Our fees are based upon the complexity of the work to be performed and our professional time, as well as out-of-pocket expenses. In addition, the fee depends upon the timely delivery, availability, quality, and completeness of the information you provide to us. You agree that you will deliver all records requested and respond to all inquiries made by our staff to complete this engagement on a timely basis. You agree to pay all fees and expenses incurred, whether or not we prepare the income tax returns.

Amounts unpaid within 30 days of invoice will be subject to a late payment charge of up to 2% per month. If for any reason the account is turned over to an attorney for collection, an additional charge of 33.3% or the maximum allowable by law will be added to cover collection costs.

The government charged me interest and penalties. Who is responsible to pay this? 2017-02-16T17:07:54+00:00

Federal, state, and local tax authorities impose various penalties and interest charges for non-compliance with tax laws and regulations, including failure to file or late filing of returns, and underpayment of taxes. You, as the taxpayer, remain responsible for the payment of all tax, penalties, and interest charges imposed by tax authorities.

We rely on the accuracy and completeness of the information you provide to us in connection with the preparation of your tax returns. Failure to disclose or inadequate disclosure of income or tax positions may result in the imposition of penalties and interest charges.

What if I need to file an extension? 2017-02-16T17:11:05+00:00

The original filing due date for your tax returns is April 15, 2017 for federal and state. Due to the high volume of tax returns prepared by our firm, the information needed to complete the tax returns must be received no later than April 9, 2017 so that the returns can be completed by the original filing due date.
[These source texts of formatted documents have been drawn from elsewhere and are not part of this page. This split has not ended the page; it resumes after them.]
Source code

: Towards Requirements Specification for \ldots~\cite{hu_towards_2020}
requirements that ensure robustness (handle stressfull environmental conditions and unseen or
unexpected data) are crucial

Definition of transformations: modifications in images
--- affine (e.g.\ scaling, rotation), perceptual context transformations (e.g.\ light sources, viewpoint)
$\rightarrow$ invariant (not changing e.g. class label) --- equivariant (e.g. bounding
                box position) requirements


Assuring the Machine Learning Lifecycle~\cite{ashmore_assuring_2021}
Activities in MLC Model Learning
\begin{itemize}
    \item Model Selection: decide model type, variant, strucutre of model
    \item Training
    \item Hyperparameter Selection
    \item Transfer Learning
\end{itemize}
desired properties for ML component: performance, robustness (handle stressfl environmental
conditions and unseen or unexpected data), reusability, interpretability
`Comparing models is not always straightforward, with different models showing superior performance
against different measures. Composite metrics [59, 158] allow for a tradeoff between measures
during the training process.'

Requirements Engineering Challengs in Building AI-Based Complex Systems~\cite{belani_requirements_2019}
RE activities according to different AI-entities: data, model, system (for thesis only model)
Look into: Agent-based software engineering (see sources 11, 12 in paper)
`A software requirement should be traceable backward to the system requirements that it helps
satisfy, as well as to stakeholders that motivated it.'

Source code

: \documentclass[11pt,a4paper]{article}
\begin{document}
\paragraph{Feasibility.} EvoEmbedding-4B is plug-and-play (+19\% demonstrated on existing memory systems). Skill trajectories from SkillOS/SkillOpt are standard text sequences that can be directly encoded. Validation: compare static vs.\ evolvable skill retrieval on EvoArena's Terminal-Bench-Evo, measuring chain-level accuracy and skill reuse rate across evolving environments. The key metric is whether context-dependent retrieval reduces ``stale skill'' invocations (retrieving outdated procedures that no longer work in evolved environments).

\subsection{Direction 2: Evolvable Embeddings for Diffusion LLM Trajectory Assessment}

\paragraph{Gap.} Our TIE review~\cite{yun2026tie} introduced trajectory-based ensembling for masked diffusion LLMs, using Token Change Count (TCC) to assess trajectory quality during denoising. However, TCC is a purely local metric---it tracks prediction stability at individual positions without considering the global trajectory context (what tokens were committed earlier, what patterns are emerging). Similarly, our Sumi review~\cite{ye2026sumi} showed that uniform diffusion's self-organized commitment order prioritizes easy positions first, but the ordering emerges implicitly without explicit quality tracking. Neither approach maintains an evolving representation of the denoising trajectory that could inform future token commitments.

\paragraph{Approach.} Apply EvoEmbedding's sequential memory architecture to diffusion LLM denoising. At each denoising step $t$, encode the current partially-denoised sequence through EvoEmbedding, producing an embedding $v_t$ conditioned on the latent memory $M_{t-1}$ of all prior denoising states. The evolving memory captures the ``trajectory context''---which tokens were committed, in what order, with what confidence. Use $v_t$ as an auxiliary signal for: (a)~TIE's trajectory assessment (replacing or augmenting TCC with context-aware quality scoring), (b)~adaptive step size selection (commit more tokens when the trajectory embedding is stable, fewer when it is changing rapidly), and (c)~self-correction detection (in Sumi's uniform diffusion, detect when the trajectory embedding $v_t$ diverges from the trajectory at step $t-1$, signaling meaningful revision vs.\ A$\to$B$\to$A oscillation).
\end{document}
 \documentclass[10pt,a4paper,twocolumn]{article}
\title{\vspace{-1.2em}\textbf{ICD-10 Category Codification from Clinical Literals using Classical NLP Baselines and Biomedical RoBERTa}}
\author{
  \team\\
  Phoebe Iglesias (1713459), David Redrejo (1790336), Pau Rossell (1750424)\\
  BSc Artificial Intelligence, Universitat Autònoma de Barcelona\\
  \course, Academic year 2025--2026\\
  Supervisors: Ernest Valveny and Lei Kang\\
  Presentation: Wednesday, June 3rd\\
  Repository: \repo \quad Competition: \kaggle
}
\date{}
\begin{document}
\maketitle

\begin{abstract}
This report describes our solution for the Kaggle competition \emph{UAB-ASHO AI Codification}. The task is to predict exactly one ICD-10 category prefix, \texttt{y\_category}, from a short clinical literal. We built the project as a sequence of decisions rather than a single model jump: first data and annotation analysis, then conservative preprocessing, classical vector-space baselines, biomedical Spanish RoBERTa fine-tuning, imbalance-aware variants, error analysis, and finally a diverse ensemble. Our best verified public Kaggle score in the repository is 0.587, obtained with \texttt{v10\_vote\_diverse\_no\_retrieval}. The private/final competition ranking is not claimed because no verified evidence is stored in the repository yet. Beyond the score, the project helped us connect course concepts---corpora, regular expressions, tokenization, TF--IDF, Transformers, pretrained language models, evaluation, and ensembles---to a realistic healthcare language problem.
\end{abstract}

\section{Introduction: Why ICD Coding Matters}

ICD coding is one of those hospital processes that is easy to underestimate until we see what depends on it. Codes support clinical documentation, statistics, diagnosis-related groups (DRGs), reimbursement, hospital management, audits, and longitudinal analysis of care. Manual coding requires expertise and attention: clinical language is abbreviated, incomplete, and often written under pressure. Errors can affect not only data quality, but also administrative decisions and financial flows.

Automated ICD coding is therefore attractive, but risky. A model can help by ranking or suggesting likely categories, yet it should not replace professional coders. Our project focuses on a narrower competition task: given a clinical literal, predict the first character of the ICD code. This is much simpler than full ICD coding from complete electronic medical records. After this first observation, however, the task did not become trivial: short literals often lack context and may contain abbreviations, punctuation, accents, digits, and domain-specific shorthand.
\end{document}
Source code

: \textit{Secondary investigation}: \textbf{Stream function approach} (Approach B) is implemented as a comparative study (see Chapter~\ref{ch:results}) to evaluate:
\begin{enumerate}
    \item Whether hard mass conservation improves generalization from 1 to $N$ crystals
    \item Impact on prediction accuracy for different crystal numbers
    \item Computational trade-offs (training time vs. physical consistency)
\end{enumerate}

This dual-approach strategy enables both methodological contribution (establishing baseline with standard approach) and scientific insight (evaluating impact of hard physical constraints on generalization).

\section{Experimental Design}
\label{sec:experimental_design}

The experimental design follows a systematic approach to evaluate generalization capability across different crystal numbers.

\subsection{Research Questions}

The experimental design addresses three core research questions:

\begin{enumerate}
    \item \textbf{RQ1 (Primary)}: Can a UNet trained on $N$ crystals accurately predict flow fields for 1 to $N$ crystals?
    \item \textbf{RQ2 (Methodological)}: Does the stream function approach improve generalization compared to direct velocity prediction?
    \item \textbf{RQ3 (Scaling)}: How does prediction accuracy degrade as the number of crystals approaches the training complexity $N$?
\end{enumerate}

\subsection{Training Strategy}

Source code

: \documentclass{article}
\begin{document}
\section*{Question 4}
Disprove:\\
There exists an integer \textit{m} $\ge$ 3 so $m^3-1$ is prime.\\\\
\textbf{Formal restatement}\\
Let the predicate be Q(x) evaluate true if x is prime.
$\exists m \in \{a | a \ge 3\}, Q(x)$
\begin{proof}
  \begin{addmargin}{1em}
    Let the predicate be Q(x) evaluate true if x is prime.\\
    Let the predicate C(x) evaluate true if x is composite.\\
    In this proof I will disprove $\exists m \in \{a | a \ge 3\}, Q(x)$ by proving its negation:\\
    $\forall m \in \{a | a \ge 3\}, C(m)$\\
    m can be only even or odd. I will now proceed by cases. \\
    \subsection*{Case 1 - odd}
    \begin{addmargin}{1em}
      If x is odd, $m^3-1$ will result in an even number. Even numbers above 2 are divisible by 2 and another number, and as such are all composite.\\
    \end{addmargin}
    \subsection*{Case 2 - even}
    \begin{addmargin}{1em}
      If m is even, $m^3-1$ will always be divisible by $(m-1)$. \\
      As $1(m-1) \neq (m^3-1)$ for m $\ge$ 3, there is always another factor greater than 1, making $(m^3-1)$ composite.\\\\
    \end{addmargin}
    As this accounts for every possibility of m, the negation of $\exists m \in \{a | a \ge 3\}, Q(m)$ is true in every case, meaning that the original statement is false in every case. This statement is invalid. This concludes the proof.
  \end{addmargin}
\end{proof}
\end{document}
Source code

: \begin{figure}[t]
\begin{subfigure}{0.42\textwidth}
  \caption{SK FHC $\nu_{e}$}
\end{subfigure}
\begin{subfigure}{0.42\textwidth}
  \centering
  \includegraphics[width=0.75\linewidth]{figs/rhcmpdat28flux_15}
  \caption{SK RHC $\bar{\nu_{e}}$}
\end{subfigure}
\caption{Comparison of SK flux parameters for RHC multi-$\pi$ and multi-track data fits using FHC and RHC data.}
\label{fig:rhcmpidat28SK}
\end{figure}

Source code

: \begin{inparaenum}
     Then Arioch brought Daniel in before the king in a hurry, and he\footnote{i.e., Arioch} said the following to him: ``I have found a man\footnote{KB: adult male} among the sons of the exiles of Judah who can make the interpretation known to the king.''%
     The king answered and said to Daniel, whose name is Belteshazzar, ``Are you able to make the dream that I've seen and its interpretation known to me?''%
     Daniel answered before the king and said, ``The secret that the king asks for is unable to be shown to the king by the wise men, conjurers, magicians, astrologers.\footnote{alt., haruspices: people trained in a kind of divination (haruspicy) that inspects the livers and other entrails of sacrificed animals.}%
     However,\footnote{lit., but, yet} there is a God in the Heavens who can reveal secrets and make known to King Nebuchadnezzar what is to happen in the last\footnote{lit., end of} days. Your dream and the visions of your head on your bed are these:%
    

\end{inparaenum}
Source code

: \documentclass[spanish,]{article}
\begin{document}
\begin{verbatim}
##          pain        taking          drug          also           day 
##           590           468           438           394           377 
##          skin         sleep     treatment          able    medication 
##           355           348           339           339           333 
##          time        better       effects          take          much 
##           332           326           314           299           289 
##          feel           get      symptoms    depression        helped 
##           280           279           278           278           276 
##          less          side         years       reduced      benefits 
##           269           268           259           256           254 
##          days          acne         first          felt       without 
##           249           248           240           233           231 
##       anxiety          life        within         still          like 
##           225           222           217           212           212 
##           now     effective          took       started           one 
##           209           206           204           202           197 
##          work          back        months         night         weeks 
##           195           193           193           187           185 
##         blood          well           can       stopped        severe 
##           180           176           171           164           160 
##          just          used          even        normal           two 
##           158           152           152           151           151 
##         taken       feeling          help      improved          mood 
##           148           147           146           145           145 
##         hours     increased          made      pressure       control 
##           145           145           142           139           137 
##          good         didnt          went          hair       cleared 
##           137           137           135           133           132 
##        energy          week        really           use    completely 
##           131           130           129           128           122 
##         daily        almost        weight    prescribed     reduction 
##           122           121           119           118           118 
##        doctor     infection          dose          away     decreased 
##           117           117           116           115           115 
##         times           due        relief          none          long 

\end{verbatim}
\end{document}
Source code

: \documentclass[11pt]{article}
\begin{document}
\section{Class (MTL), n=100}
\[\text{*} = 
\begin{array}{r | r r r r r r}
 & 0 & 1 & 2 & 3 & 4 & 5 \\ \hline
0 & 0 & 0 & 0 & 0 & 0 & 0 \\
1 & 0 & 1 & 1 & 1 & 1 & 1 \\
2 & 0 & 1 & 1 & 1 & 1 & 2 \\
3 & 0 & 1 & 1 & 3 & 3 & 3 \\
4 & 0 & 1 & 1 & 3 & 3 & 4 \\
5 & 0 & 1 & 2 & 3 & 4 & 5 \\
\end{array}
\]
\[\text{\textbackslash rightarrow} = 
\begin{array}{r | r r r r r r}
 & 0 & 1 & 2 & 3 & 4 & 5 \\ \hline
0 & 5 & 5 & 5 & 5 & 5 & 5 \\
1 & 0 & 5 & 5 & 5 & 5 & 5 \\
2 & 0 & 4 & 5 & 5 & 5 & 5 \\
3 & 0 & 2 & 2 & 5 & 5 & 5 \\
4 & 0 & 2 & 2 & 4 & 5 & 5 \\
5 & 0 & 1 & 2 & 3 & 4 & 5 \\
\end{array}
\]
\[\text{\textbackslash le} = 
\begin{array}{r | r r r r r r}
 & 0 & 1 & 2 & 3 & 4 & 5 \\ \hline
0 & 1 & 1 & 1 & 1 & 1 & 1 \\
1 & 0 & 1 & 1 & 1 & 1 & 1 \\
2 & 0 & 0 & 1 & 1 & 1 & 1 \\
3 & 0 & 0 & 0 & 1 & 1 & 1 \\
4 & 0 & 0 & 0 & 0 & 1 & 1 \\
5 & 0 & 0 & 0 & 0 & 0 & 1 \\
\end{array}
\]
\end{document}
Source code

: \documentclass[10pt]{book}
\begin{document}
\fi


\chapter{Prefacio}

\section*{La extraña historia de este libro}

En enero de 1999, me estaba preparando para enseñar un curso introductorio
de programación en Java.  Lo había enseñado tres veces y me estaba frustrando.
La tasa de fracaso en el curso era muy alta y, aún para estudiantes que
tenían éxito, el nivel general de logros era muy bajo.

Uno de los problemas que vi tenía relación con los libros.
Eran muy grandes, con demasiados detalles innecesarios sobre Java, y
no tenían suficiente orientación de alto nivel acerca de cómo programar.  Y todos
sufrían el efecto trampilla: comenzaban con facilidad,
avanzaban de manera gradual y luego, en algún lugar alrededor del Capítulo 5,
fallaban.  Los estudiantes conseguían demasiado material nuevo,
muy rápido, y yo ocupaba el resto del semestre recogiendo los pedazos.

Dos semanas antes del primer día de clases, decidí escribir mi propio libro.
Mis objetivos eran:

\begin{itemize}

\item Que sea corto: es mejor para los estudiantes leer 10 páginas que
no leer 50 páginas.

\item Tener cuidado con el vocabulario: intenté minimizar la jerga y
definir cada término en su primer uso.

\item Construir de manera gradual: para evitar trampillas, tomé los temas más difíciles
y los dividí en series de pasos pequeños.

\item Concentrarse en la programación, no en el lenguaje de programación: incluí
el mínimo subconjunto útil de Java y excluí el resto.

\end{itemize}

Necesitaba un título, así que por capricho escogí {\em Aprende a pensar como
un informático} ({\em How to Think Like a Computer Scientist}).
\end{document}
It may become necessary to apply for an extension of the filing deadline if there are unresolved tax issues or delays in processing, or if we do not receive all of the necessary information from you in a timely basis. Applying for an extension of time to file may extend the time available for a government agency to undertake an audit of your return or may extend the statute of limitations to file legal action. All taxes owed are due by the original filing due date. Additionally, extensions may affect your liability for penalties and interest or compliance with governmental or other deadlines.

To the extent you wish to engage our firm to apply for extensions of time to file tax returns on your behalf, you must notify us of this request in writing. Our firm will not file these applications unless we receive an executed copy of this Agreement and your express written authorization to file for extension. In some cases, your signature may be needed on such applications prior to filing. Failure to timely request an extension of time to file can result in penalties for failure to file tax returns, which accrue from the original due date of the returns, and can be substantial.

We are available to discuss this matter with you at your request. Additional charges will apply for such services.

What are the client’s responsibilities concerning tax preparation? 2017-06-07T06:58:51+00:00

We will provide you with an income tax organizer to help you compile and document the information we will need to prepare your income tax returns. You must complete the income tax organizer with accurate and complete information. Income from all sources, including those outside the U.S., is required.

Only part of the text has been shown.